Given records section start

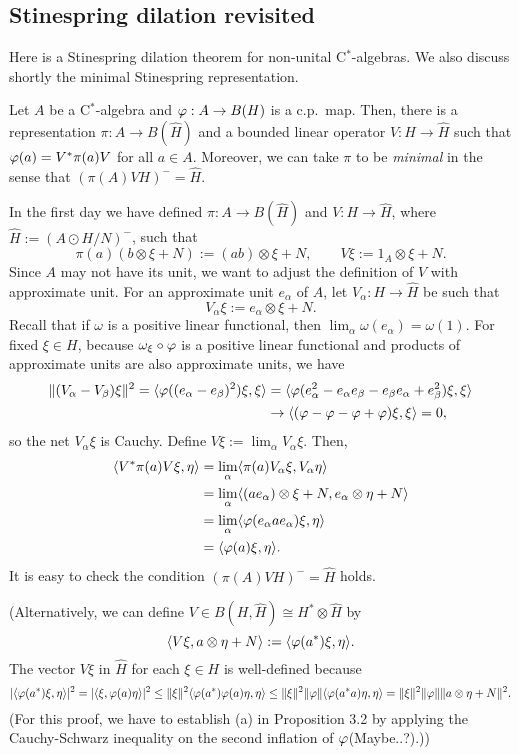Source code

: \documentclass{../../../small}
\begin{document}
\subsection{Stinespring dilation revisited}

Here is a Stinespring dilation theorem for non-unital C$^*$-algebras.
We also discuss shortly the minimal Stinespring representation.

\begin{thm}
Let $A$ be a C$^*$-algebra and $\varphi:A\to B(H)$ is a c.p.~map.
Then, there is a representation $\pi:A\to B(\hat H)$ and a bounded linear operator $V:H\to\hat H$ such that $\varphi(a)=V^*\pi(a)V$ for all $a\in A$.
Moreover, we can take $\pi$ to be \emph{minimal} in the sense that $(\pi(A)VH)^-=\hat H$.
\end{thm}
\begin{pf}
In the first day we have defined $\pi:A\to B(\hat H)$ and $V:H\to\hat H$, where $\hat H:=(A\odot H/N)^-$, such that
\[\pi(a)(b\otimes\xi+N):=(ab)\otimes\xi+N,\qquad V\xi:=1_ A\otimes\xi+N.\]
Since $A$ may not have its unit, we want to adjust the definition of $V$ with approximate unit.
For an approximate unit $e_\alpha$ of $A$, let $V_\alpha:H\to\hat H$ be such that
\[V_\alpha\xi:=e_\alpha\otimes\xi+N.\]
Recall that if $\omega$ is a positive linear functional, then $\lim_\alpha\omega(e_\alpha)=\omega(1)$.
For fixed $\xi\in H$, because $\omega_\xi\circ\varphi$ is a positive linear functional and products of approximate units are also approximate units, we have
\begin{align*}
\|(V_\alpha-V_\beta)\xi\|^2=\langle\varphi((e_\alpha-e_\beta)^2)\xi,\xi\rangle&=\langle\varphi(e_\alpha^2-e_\alpha e_\beta-e_\beta e_\alpha+e_\beta^2)\xi,\xi\rangle\\
&\to\langle(\varphi-\varphi-\varphi+\varphi)\xi,\xi\rangle=0,
\end{align*}
so the net $V_\alpha\xi$ is Cauchy.
Define $V\xi:=\lim_\alpha V_\alpha\xi$.
Then,
\begin{align*}
\langle V^*\pi(a)V\xi,\eta\rangle
&=\lim_\alpha\langle\pi(a)V_\alpha\xi,V_\alpha\eta\rangle\\
&=\lim_\alpha\langle(ae_\alpha)\otimes\xi+N,e_\alpha\otimes\eta+N\rangle\\
&=\lim_\alpha\langle\varphi(e_\alpha ae_\alpha)\xi,\eta\rangle\\
&=\langle\varphi(a)\xi,\eta\rangle.
\end{align*}
It is easy to check the condition $(\pi(A)VH)^-=\hat H$ holds.

(Alternatively, we can define $V\in B(H,\hat H)\cong H^*\otimes\hat H$ by
\[\langle V\xi,a\otimes\eta+N\rangle:=\langle\varphi(a^*)\xi,\eta\rangle.\]
The vector $V\xi$ in $\hat H$ for each $\xi\in H$ is well-defined because
\[|\langle\varphi(a^*)\xi,\eta\rangle|^2=|\langle\xi,\varphi(a)\eta\rangle|^2\le\|\xi\|^2\langle\varphi(a^*)\varphi(a)\eta,\eta\rangle\le\|\xi\|^2\|\varphi\|\langle\varphi(a^*a)\eta,\eta\rangle=\|\xi\|^2\|\varphi\|\|a\otimes\eta+N\|^2.\]
(For this proof, we have to establish (a) in Proposition 3.2 by applying the Cauchy-Schwarz inequality on the second inflation of $\varphi$(Maybe..?).))
\end{pf}
\end{document}
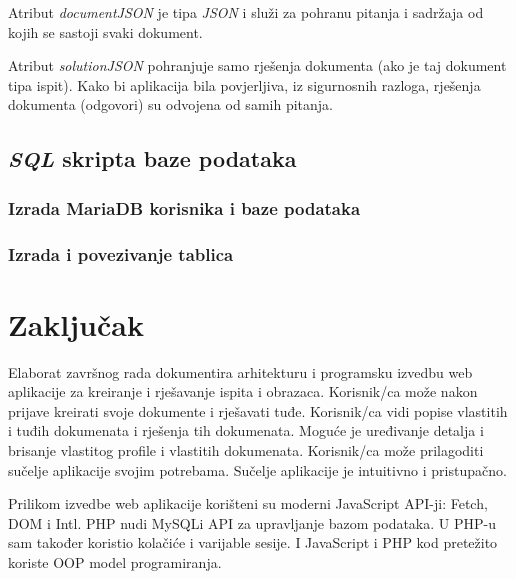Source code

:       Atribut \textit{documentJSON} je tipa \textit{JSON} i služi za pohranu
      pitanja i sadržaja od kojih se sastoji svaki dokument.

      Atribut \textit{solutionJSON} pohranjuje samo rješenja dokumenta (ako je
      taj dokument tipa ispit). Kako bi aplikacija bila povjerljiva, iz
      sigurnosnih razloga, rješenja dokumenta (odgovori) su odvojena od samih
      pitanja.

    \subsection{\textit{SQL} skripta baze podataka}

      \subsubsection{Izrada MariaDB korisnika i baze podataka}

        

      \pagebreak[4]
      \subsubsection{Izrada i povezivanje tablica}

        




\section{Zaključak}

  Elaborat završnog rada dokumentira arhitekturu i programsku izvedbu web
  aplikacije za kreiranje i rješavanje ispita i obrazaca. Korisnik/ca može nakon
  prijave kreirati svoje dokumente i rješavati tuđe. Korisnik/ca vidi popise
  vlastitih i tuđih dokumenata i rješenja tih dokumenata. Moguće je uređivanje
  detalja i brisanje vlastitog profile i vlastitih dokumenata. Korisnik/ca može
  prilagoditi sučelje aplikacije svojim potrebama. Sučelje aplikacije je
  intuitivno i pristupačno.

  Prilikom izvedbe web aplikacije korišteni su moderni JavaScript API-ji: Fetch,
  DOM i Intl. PHP nudi MySQLi API za upravljanje bazom podataka. U PHP-u sam
  također koristio kolačiće i varijable sesije. I JavaScript i PHP kod pretežito
  koriste OOP model programiranja.

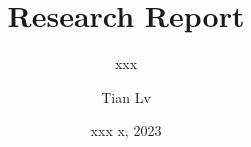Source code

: \documentclass[11pt]{beamer}
\title{Research Report}
\subtitle{xxx}
\institute{Hunan university}
\author{Tian Lv}
\date{xxx x, 2023}
\begin{document}
 
\begin{frame}[plain] 
	\maketitle 
\end{frame} 


\end{document}
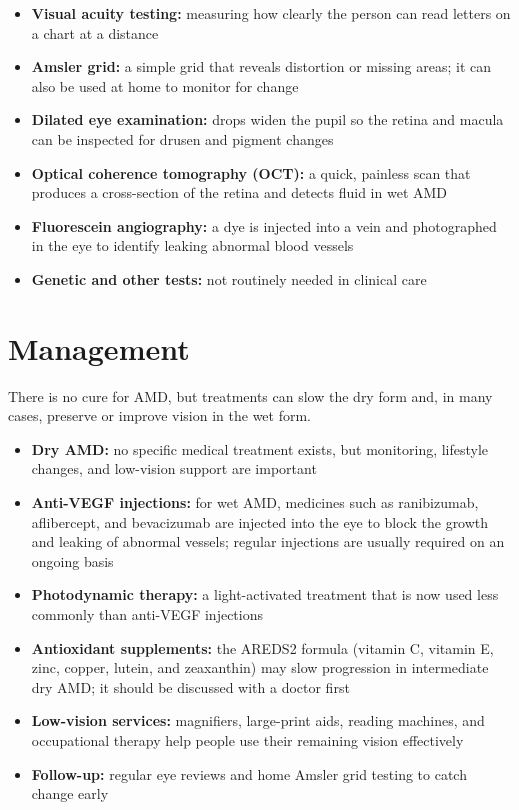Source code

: \begin{itemize}
    \item \textbf{Visual acuity testing:} measuring how clearly the person can read letters on a chart at a distance
    \item \textbf{Amsler grid:} a simple grid that reveals distortion or missing areas; it can also be used at home to monitor for change
    \item \textbf{Dilated eye examination:} drops widen the pupil so the retina and macula can be inspected for drusen and pigment changes
    \item \textbf{Optical coherence tomography (OCT):} a quick, painless scan that produces a cross-section of the retina and detects fluid in wet AMD
    \item \textbf{Fluorescein angiography:} a dye is injected into a vein and photographed in the eye to identify leaking abnormal blood vessels
    \item \textbf{Genetic and other tests:} not routinely needed in clinical care
\end{itemize}

\section*{Management}
There is no cure for AMD, but treatments can slow the dry form and, in many cases, preserve or improve vision in the wet form.

\begin{itemize}
    \item \textbf{Dry AMD:} no specific medical treatment exists, but monitoring, lifestyle changes, and low-vision support are important
    \item \textbf{Anti-VEGF injections:} for wet AMD, medicines such as ranibizumab, aflibercept, and bevacizumab are injected into the eye to block the growth and leaking of abnormal vessels; regular injections are usually required on an ongoing basis
    \item \textbf{Photodynamic therapy:} a light-activated treatment that is now used less commonly than anti-VEGF injections
    \item \textbf{Antioxidant supplements:} the AREDS2 formula (vitamin C, vitamin E, zinc, copper, lutein, and zeaxanthin) may slow progression in intermediate dry AMD; it should be discussed with a doctor first
    \item \textbf{Low-vision services:} magnifiers, large-print aids, reading machines, and occupational therapy help people use their remaining vision effectively
    \item \textbf{Follow-up:} regular eye reviews and home Amsler grid testing to catch change early
\end{itemize}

Given records section end

The task: Transcribe the records above exactly, but only from the line that contains "remaining vision effectively" through their final line, inclusive.

Task solution:
    \item \textbf{Low-vision services:} magnifiers, large-print aids, reading machines, and occupational therapy help people use their remaining vision effectively
    \item \textbf{Follow-up:} regular eye reviews and home Amsler grid testing to catch change early
\end{itemize}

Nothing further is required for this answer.